### Exercise prompt
Go through the records and filter out every line lacking the word "tekst"; copy the lines that remain.

◆ ◆ ◆ ◆ ◆

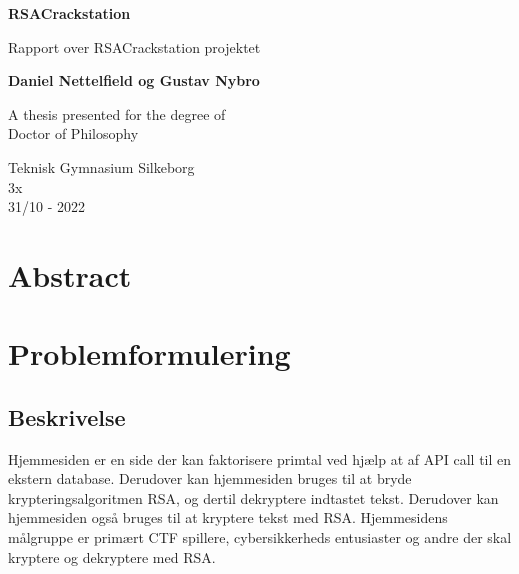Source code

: \documentclass{article}
\begin{document}
    \begin{titlepage}
        \begin{center}
            \vspace{1cm}

            \textbf{RSACrackstation}

            \vspace{0.5cm}
            Rapport over RSACrackstation projektet

            \vspace{1.5cm}

            \textbf{Daniel Nettelfield og Gustav Nybro}

            \vfill

            A thesis presented for the degree of\\
            Doctor of Philosophy

            \vspace{0.8cm}



            Teknisk Gymnasium Silkeborg\\
            3x\\
            31/10 - 2022

        \end{center}
    \end{titlepage}

    \newpage



    \tableofcontents


    \section{Abstract}\label{sec:abstract}


    \section{Problemformulering}\label{sec:problemformulering}

    \subsection{Beskrivelse}\label{subsec:beskrivelse}
    Hjemmesiden er en side der kan faktorisere primtal ved hjælp at af API call til en ekstern database.
    Derudover kan hjemmesiden bruges til at bryde krypteringsalgoritmen RSA, og dertil dekryptere indtastet tekst.
    Derudover kan hjemmesiden også bruges til at kryptere tekst med RSA. Hjemmesidens målgruppe er primært CTF
    spillere, cybersikkerheds entusiaster og andre der skal kryptere og dekryptere med RSA\@.
\end{document}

◆ ◆ ◆ ◆ ◆

### Response
    Derudover kan hjemmesiden bruges til at bryde krypteringsalgoritmen RSA, og dertil dekryptere indtastet tekst.
    Derudover kan hjemmesiden også bruges til at kryptere tekst med RSA. Hjemmesidens målgruppe er primært CTF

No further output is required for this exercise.